*** Opening DATA FOR PROCESSING ***

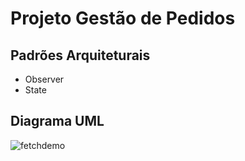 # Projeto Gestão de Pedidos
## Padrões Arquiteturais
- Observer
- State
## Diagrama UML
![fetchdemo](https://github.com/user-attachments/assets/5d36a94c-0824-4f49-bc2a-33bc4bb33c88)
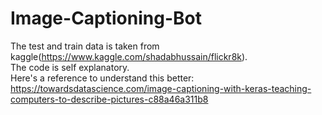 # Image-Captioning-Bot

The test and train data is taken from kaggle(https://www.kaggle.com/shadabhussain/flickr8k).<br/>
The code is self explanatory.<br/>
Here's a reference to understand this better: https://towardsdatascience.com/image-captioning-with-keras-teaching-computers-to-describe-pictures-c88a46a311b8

*** Closing DATA FOR PROCESSING ***
*** Opening DATA FOR PROCESSING ***

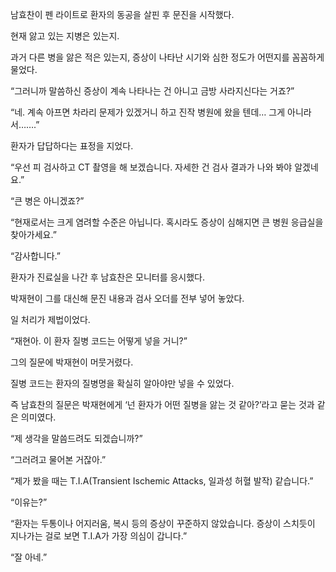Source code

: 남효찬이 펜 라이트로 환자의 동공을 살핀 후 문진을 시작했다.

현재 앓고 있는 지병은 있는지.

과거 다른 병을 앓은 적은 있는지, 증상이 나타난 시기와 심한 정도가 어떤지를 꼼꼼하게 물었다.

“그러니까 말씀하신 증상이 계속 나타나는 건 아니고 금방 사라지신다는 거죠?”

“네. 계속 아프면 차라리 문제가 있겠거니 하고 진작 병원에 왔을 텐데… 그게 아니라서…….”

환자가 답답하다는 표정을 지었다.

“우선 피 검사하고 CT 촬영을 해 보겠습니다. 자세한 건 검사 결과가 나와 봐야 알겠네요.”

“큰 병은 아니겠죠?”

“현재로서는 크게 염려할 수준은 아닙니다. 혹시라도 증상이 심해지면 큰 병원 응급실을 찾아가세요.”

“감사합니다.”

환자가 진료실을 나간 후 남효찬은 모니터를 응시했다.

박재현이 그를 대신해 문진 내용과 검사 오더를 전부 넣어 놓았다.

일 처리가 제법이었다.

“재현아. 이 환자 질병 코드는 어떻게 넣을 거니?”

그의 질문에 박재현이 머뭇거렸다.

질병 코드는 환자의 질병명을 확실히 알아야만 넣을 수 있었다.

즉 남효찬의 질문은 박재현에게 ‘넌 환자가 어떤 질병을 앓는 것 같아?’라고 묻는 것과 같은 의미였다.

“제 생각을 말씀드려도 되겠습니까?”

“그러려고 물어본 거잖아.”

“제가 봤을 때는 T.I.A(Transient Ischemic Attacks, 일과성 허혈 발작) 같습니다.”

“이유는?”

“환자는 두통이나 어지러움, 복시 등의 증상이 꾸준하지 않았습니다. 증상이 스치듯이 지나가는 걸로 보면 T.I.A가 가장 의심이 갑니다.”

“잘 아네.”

*** Closing DATA FOR PROCESSING ***

*EXERCISE AIM:*
All lines above from the one containing "# Projeto Gestão de Pedidos" up to and including the one containing "Here's a reference" are to be set down exactly, and nothing else. Leave images out.

*OUTPUT OF THE TASK:*
 # Projeto Gestão de Pedidos
## Padrões Arquiteturais
- Observer
- State
## Diagrama UML
![fetchdemo](https://github.com/user-attachments/assets/5d36a94c-0824-4f49-bc2a-33bc4bb33c88)
 # Image-Captioning-Bot

The test and train data is taken from kaggle(https://www.kaggle.com/shadabhussain/flickr8k).<br/>
The code is self explanatory.<br/>
Here's a reference to understand this better: https://towardsdatascience.com/image-captioning-with-keras-teaching-computers-to-describe-pictures-c88a46a311b8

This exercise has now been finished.